The answer must consist of every line from the entries below that contains the word "intervention".

[Saved entries]
========================================

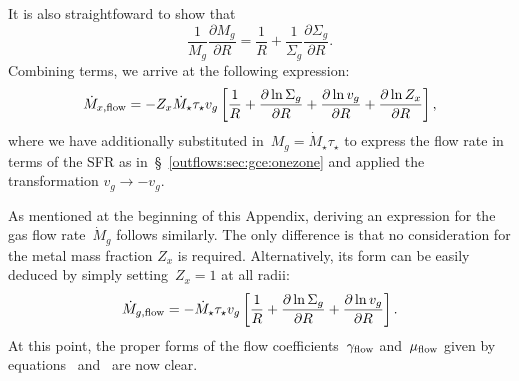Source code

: \documentclass[main.tex]{subfiles}
\begin{document}
It is also straightfoward to show that
\begin{equation}
\frac{1}{M_g} \frac{\partial M_g}{\partial R} = \frac{1}{R} +
\frac{1}{\Sigma_g} \frac{\partial \Sigma_g}{\partial R}.
\end{equation}
Combining terms, we arrive at the following expression:
\begin{equation}
\dot{M}_{x,\text{flow}} = -Z_x \dot{M}_\star \tau_\star v_g
\left[
\frac{1}{R} +
\frac{\partial \ln \Sigma_g}{\partial R} +
\frac{\partial \ln v_g}{\partial R} +
\frac{\partial \ln Z_x}{\partial R}
\right],
\end{equation}
where we have additionally substituted in~$M_g = \dot{M}_\star \tau_\star$ to
express the flow rate in terms of the SFR as
in~\S~\ref{outflows:sec:gce:onezone} and applied the transformation
$v_g \rightarrow -v_g$.
\par
As mentioned at the beginning of this Appendix, deriving an expression for the
gas flow rate~$\dot{M}_g$ follows similarly.
The only difference is that no consideration for the metal mass fraction
$Z_x$ is required.
Alternatively, its form can be easily deduced by simply setting~$Z_x = 1$ at
all radii:
\begin{equation}
\dot{M}_{g,\text{flow}} = -\dot{M}_\star \tau_\star v_g \left[
\frac{1}{R} +
\frac{\partial \ln \Sigma_g}{\partial R} +
\frac{\partial \ln v_g}{\partial R}
\right].
\end{equation}
At this point, the proper forms of the flow coefficients~$\gamma_{\text{flow}}$
and~$\mu_{\text{flow}}$ given by equations~
and~ are now clear.
\end{document}
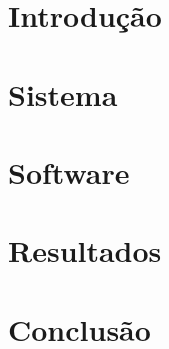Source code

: \documentclass[a4paper]{scrartcl}
\begin{document}


\tableofcontents
{}
\pagebreak
{}
\setcounter{page}{1}

\section{Introdução}


\section{Sistema}
\label{sec:sistema}


\section{Software}


\section{Resultados}



\section{Conclusão}


\pagebreak

\listoffigures
\listoftables
\end{document}
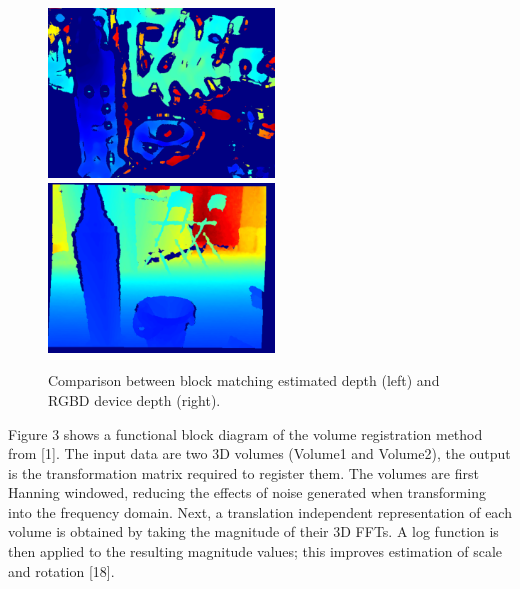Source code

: \begin{figure}[!htb]
\centering
\includegraphics[width=6cm]{images/methodology/FVR/home_depth_frame_mono}
\includegraphics[width=6cm]{images/methodology/FVR/home_depth_frame}
\caption{Comparison between block matching estimated depth (left) and RGBD device depth (right).}
\label{fig:DepthGenerationExample}
\end{figure}
 


Figure 3 shows a functional block diagram of the volume registration method from [1]. The input data are two 3D volumes (Volume1 and Volume2), the output is the transformation matrix required to register them. The volumes are first Hanning windowed, reducing the effects of noise generated when transforming into the frequency domain. Next, a translation independent representation of each volume is obtained by taking the magnitude of their 3D FFTs. A log function is then applied to the resulting magnitude values; this improves estimation of scale and rotation [18]. \\

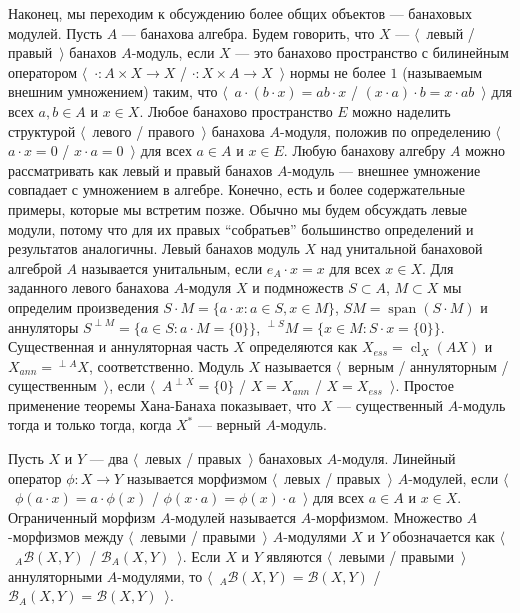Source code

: Наконец, мы переходим к обсуждению более общих объектов --- банаховых модулей. Пусть $A$ --- банахова алгебра. Будем говорить, что $X$ --- $\langle$~левый / правый~$\rangle$ банахов $A$-модуль, если $X$ --- это банахово пространство с билинейным оператором $\langle$~$\cdot:A\times X\to X$ / $\cdot: X\times A\to X$~$\rangle$ нормы не более $1$ (называемым внешним умножением) таким, что $\langle$~$a\cdot(b\cdot x)=ab\cdot x$ / $(x\cdot a)\cdot b=x\cdot ab$~$\rangle$ для всех $a,b\in A$ и $x\in X$. Любое банахово пространство $E$ можно наделить структурой $\langle$~левого / правого~$\rangle$ банахова $A$-модуля, положив по определению $\langle$~$a\cdot x=0$ / $x\cdot a=0$~$\rangle$ для всех $a\in A$ и $x\in E$. Любую банахову алгебру $A$ можно рассматривать как левый и правый банахов $A$-модуль --- внешнее умножение совпадает с умножением в алгебре. Конечно, есть и более содержательные примеры, которые мы встретим позже. Обычно мы будем обсуждать левые модули, потому что для их правых ``собратьев'' большинство определений и результатов аналогичны. Левый банахов модуль $X$ над унитальной банаховой алгеброй $A$ называется унитальным, если $e_A\cdot x=x$ для всех $x\in X$. Для заданного левого банахова $A$-модуля $X$ и подмножеств $S\subset A$, $M\subset X$ мы определим произведения $S\cdot M=\{a\cdot x:a\in S, x\in M\}$, $SM=\operatorname{span} (S\cdot M)$ и аннуляторы $S^{\perp M}=\{a\in S:a\cdot M=\{0\}\}$, ${}^{\perp S}M=\{x\in M: S\cdot x=\{0\}\}$. Существенная и аннуляторная часть $X$ определяются как $X_{ess}=\operatorname{cl}_X(A X)$ и $X_{ann}={}^{\perp A}X$, соответственно. Модуль $X$ называется $\langle$~верным / аннуляторным / существенным~$\rangle$, если $\langle$~$A^{\perp X}=\{0\}$ / $X=X_{ann}$ / $X=X_{ess}$~$\rangle$. Простое применение теоремы Хана-Банаха показывает, что $X$ --- существенный $A$-модуль тогда и только тогда, когда $X^*$ --- верный $A$-модуль.

Пусть $X$ и $Y$ --- два $\langle$~левых / правых~$\rangle$ банаховых $A$-модуля. Линейный оператор $\phi:X\to Y$ называется морфизмом $\langle$~левых / правых~$\rangle$ $A$-модулей, если $\langle$~$\phi(a\cdot x)=a\cdot \phi(x)$ / $\phi(x\cdot a)=\phi(x)\cdot a$~$\rangle$ для всех $a\in A$ и $x\in X$. Ограниченный морфизм $A$-модулей называется $A$-морфизмом. Множество $A$-морфизмов между $\langle$~левыми / правыми~$\rangle$ $A$-модулями $X$ и $Y$ обозначается как $\langle$~${}_A\mathcal{B}(X,Y)$ / $\mathcal{B}_A(X,Y)$~$\rangle$. Если $X$ и $Y$ являются $\langle$~левыми / правыми~$\rangle$ аннуляторными $A$-модулями, то $\langle$~${}_A\mathcal{B}(X,Y)=\mathcal{B}(X,Y)$ / $\mathcal{B}_A(X,Y)=\mathcal{B}(X,Y)$~$\rangle$.

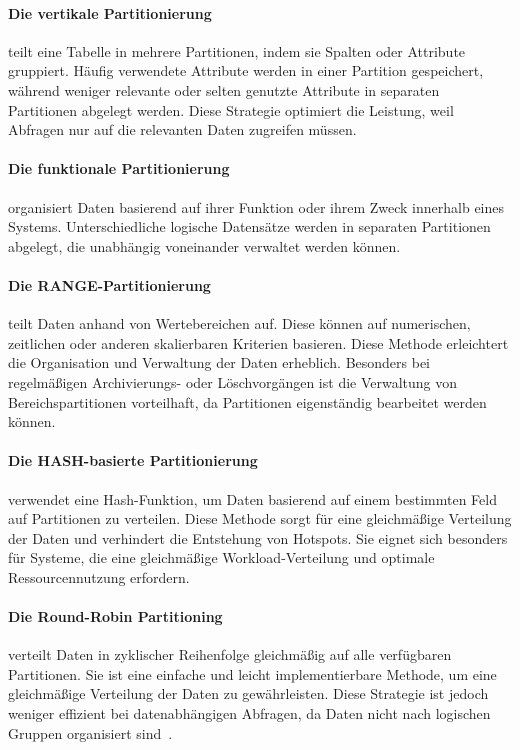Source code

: \paragraph{Die vertikale Partitionierung} teilt eine Tabelle in mehrere Partitionen,
indem sie Spalten oder Attribute gruppiert.
Häufig verwendete Attribute werden in einer Partition gespeichert, während weniger relevante oder selten genutzte
Attribute in separaten Partitionen abgelegt werden.
Diese Strategie optimiert die Leistung, weil Abfragen nur auf die relevanten Daten zugreifen müssen.
\paragraph{Die funktionale Partitionierung} organisiert Daten basierend auf ihrer Funktion oder ihrem Zweck
innerhalb eines Systems.
Unterschiedliche logische Datensätze werden in separaten Partitionen abgelegt, die unabhängig voneinander verwaltet
werden können.
\paragraph{Die RANGE-Partitionierung} teilt Daten anhand von Wertebereichen auf.
Diese können auf numerischen, zeitlichen oder anderen skalierbaren Kriterien basieren.
Diese Methode erleichtert die Organisation und Verwaltung der Daten erheblich.
Besonders bei regelmäßigen Archivierungs- oder Löschvorgängen ist die Verwaltung von Bereichspartitionen vorteilhaft,
da Partitionen eigenständig bearbeitet werden können.
\paragraph{Die HASH-basierte Partitionierung} verwendet eine Hash-Funktion, um Daten basierend auf einem bestimmten
Feld auf Partitionen zu verteilen.
Diese Methode sorgt für eine gleichmäßige Verteilung der Daten und verhindert die Entstehung von Hotspots.
Sie eignet sich besonders für Systeme, die eine gleichmäßige Workload-Verteilung und optimale Ressourcennutzung erfordern.
\paragraph{Die Round-Robin Partitioning} verteilt Daten in zyklischer Reihenfolge gleichmäßig auf alle verfügbaren Partitionen.
Sie ist eine einfache und leicht implementierbare Methode, um eine gleichmäßige Verteilung der Daten zu gewährleisten.
Diese Strategie ist jedoch weniger effizient bei datenabhängigen Abfragen,
da Daten nicht nach logischen Gruppen organisiert sind~\cite{g4g-partitioning}.

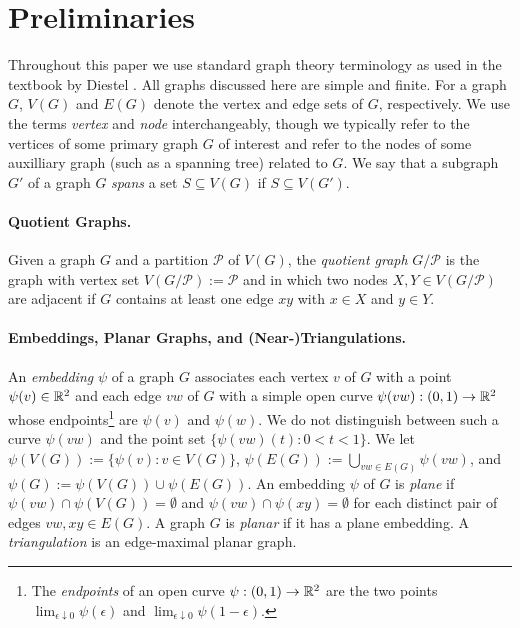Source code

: \documentclass{patmorin}
\begin{document}
\section{Preliminaries}
\label{prelims}

Throughout this paper we use standard graph theory terminology as used in the textbook by Diestel \cite{diestel:graph}.  All graphs discussed here are simple and finite.  For a graph $G$, $V(G)$ and $E(G)$ denote the vertex and edge sets of $G$, respectively.  We use the terms \emph{vertex} and \emph{node} interchangeably, though we typically refer to the vertices of some primary graph $G$ of interest and refer to the nodes of some auxilliary graph (such as a spanning tree) related to $G$.  We say that a subgraph $G'$ of a graph $G$ \emph{spans} a set $S\subseteq V(G)$ if $S\subseteq V(G')$.


\paragraph{Quotient Graphs.}

Given a graph $G$ and a partition $\mathcal{P}$ of $V(G)$, the \emph{quotient graph} $G/\mathcal{P}$ is the graph with vertex set $V(G/\mathcal{P}):=\mathcal{P}$ and in which two nodes $X,Y\in V(G/\mathcal{P})$ are adjacent if $G$ contains at least one edge $xy$ with $x\in X$ and $y\in Y$.

\paragraph{Embeddings, Planar Graphs, and (Near-)Triangulations.}

An \emph{embedding} $\psi$ of a graph $G$ associates each vertex $v$ of $G$ with a point $\psi(v)\in \mathbb{R}^2$ and each edge $vw$ of $G$ with a simple open curve $\psi(vw):(0,1)\to\mathbb{R}^2$ whose endpoints\footnote{The \emph{endpoints} of an open curve $\psi:(0,1)\to\mathbb{R}^2$ are the two points $\lim_{\epsilon\downarrow 0} \psi(\epsilon)$ and $\lim_{\epsilon\downarrow 0}\psi(1-\epsilon)$.} are $\psi(v)$ and $\psi(w)$.  We do not distinguish between such a curve $\psi(vw)$ and the point set $\{\psi(vw)(t):0<t<1\}$.
We let $\psi(V(G)):=\{\psi(v):v\in V(G)\}$, $\psi(E(G)):=\bigcup_{vw\in E(G)} \psi(vw)$, and $\psi(G):=\psi(V(G))\cup\psi(E(G))$.  An embedding $\psi$ of $G$ is \emph{plane} if $\psi(vw)\cap\psi(V(G))=\emptyset$ and $\psi(vw)\cap\psi(xy)=\emptyset$ for each distinct pair of edges $vw,xy\in E(G)$.  A graph $G$ is \emph{planar} if it has a plane embedding. A \emph{triangulation} is an edge-maximal planar graph.
\end{document}
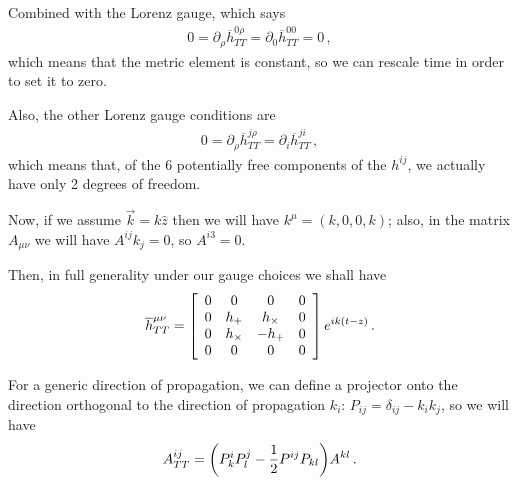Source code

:\documentclass[main.tex]{subfiles}
\begin{document}
Combined with the Lorenz gauge, which says 
%
\begin{align}
0= \partial_{\rho } \overline{h}^{0 \rho }_{TT} = \partial_{0} \overline{h}^{00}_{TT} = 0
\,,
\end{align}
%
which means that the metric element is constant, so we can rescale time in order to set it to zero. 

Also, the other Lorenz gauge conditions are 
%
\begin{align}
0= \partial_{\rho } \overline{h}^{j \rho }_{TT} = \partial_{i} \overline{h}^{ji}_{TT}
\,,
\end{align}
%
which means that, of the 6 potentially free components of the \(h^{ij}\), we actually have only 2 degrees of freedom.

Now, if we assume \(\vec{k} = k \hat{z}\) then we will have \(k^{\mu } = (k, 0, 0, k)\); also, in the matrix \(A_{\mu \nu }\) we will have \(A^{ij}k_{j} = 0\), so \(A^{i3}=0\). 

Then, in full generality under our gauge choices we shall have 
%
\begin{align}
\overline{h}^{\mu \nu }_{TT} = \left[\begin{array}{cccc}
0 & 0 & 0 & 0 \\ 
0 & h_{+} & h_{ \times } & 0 \\ 
0 & h_{ \times } & - h_{+} & 0 \\ 
0 & 0 & 0 & 0
\end{array}\right]
e^{i k \qty(t -z)}
\,.
\end{align}

For a generic direction of propagation, we can define a projector onto the direction orthogonal to the direction of propagation \(k_{i}\): \(P_{ij} = \delta_{ij} - k_i k_j\), so we will have 
%
\begin{align}
A^{ij}_{TT} = \qty(P^{i}_{k} P^{j}_{l} - \frac{1}{2} P^{ij} P_{kl})A^{kl}
\,.
\end{align}
\end{document}

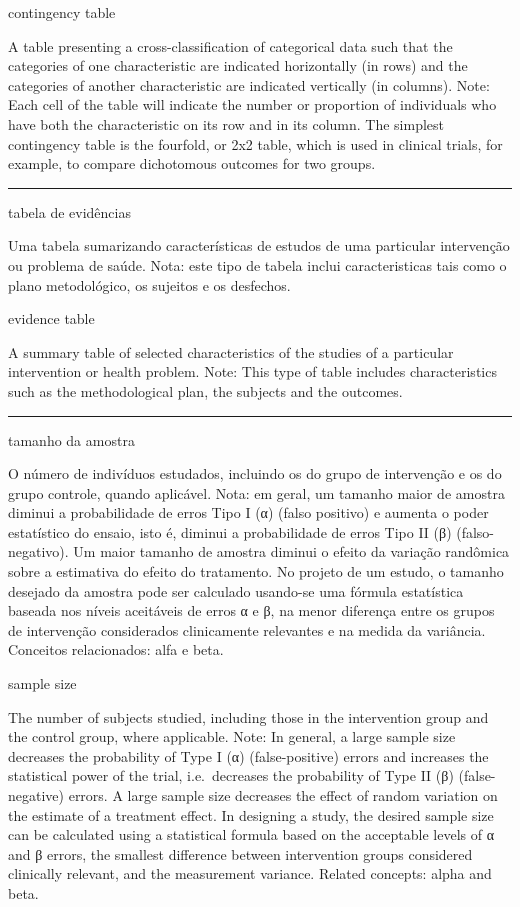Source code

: \documentclass[
  openany]{book}
\begin{document}
contingency table

A table presenting a cross-classification of categorical data such that the categories of one characteristic are indicated horizontally (in rows) and the categories of another characteristic are indicated vertically (in columns). Note: Each cell of the table will indicate the number or proportion of individuals who have both the characteristic on its row and in its column. The simplest contingency table is the fourfold, or 2x2 table, which is used in clinical trials, for example, to compare dichotomous outcomes for two groups.

\begin{center}\rule{0.5\linewidth}{0.5pt}\end{center}

tabela de evidências

Uma tabela sumarizando características de estudos de uma particular intervenção ou problema de saúde. Nota: este tipo de tabela inclui caracteristicas tais como o plano metodológico, os sujeitos e os desfechos.

evidence table

A summary table of selected characteristics of the studies of a particular intervention or health problem. Note: This type of table includes characteristics such as the methodological plan, the subjects and the outcomes.

\begin{center}\rule{0.5\linewidth}{0.5pt}\end{center}

tamanho da amostra

O número de indivíduos estudados, incluindo os do grupo de intervenção e os do grupo controle, quando aplicável. Nota: em geral, um tamanho maior de amostra diminui a probabilidade de erros Tipo I (α) (falso positivo) e aumenta o poder estatístico do ensaio, isto é, diminui a probabilidade de erros Tipo II (β) (falso-negativo). Um maior tamanho de amostra diminui o efeito da variação randômica sobre a estimativa do efeito do tratamento. No projeto de um estudo, o tamanho desejado da amostra pode ser calculado usando-se uma fórmula estatística baseada nos níveis aceitáveis de erros α e β, na menor diferença entre os grupos de intervenção considerados clinicamente relevantes e na medida da variância. Conceitos relacionados: alfa e beta.

sample size

The number of subjects studied, including those in the intervention group and the control group, where applicable. Note: In general, a large sample size decreases the probability of Type I (α) (false-positive) errors and increases the statistical power of the trial, i.e.~decreases the probability of Type II (β) (false-negative) errors. A large sample size decreases the effect of random variation on the estimate of a treatment effect. In designing a study, the desired sample size can be calculated using a statistical formula based on the acceptable levels of α and β errors, the smallest difference between intervention groups considered clinically relevant, and the measurement variance. Related concepts: alpha and beta.
\end{document}
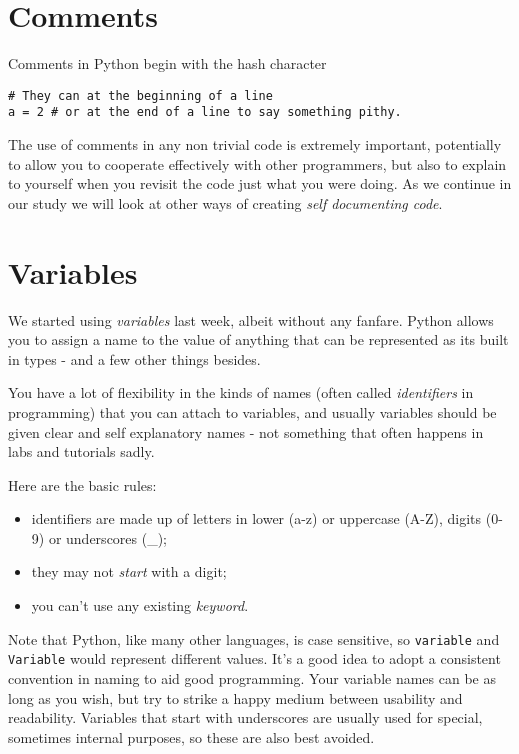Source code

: \documentclass[12pt,oneside]{cttutorial}
\begin{document}
\section{Comments}

Comments in Python begin with the hash character
\begin{lstlisting}
# They can at the beginning of a line
a = 2 # or at the end of a line to say something pithy.
\end{lstlisting}

The use of comments in any non trivial code is extremely important, potentially to allow you to cooperate effectively
with other programmers, but also to explain to yourself when you revisit the code just what you were doing. As we
continue in our study we will look at other ways of creating \emph{self documenting code}.


\section{Variables}

We started using \emph{variables} last week, albeit without any fanfare. Python allows you to assign a name to the value of anything that can be represented as its built in types - and a few other things besides.

You have a lot of flexibility in the kinds of names (often called \emph{identifiers} in programming) that you can attach to variables, and usually variables should be given clear and self explanatory names - not something that often happens in labs and tutorials sadly.

Here are the basic rules:
\begin{itemize}
\item identifiers are made up of letters in lower (a-z) or uppercase (A-Z), digits (0-9) or underscores (\_);
\item they may not \emph{start} with a digit;
\item you can't use any existing \emph{keyword}.
\end{itemize}

Note that Python, like many other languages, is case sensitive, so \lstinline!variable! and \lstinline!Variable! would represent different values. It's a good idea to adopt a consistent convention in naming to aid good programming. Your variable names can be as long as you wish, but try to strike a happy medium between usability and readability. Variables that start with underscores are usually used for special, sometimes internal purposes, so these are also best avoided.
\end{document}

========================================

--- WRITTEN RESPONSE ---
A summary table of selected characteristics of the studies of a particular intervention or health problem. Note: This type of table includes characteristics such as the methodological plan, the subjects and the outcomes.
The number of subjects studied, including those in the intervention group and the control group, where applicable. Note: In general, a large sample size decreases the probability of Type I (α) (false-positive) errors and increases the statistical power of the trial, i.e.~decreases the probability of Type II (β) (false-negative) errors. A large sample size decreases the effect of random variation on the estimate of a treatment effect. In designing a study, the desired sample size can be calculated using a statistical formula based on the acceptable levels of α and β errors, the smallest difference between intervention groups considered clinically relevant, and the measurement variance. Related concepts: alpha and beta.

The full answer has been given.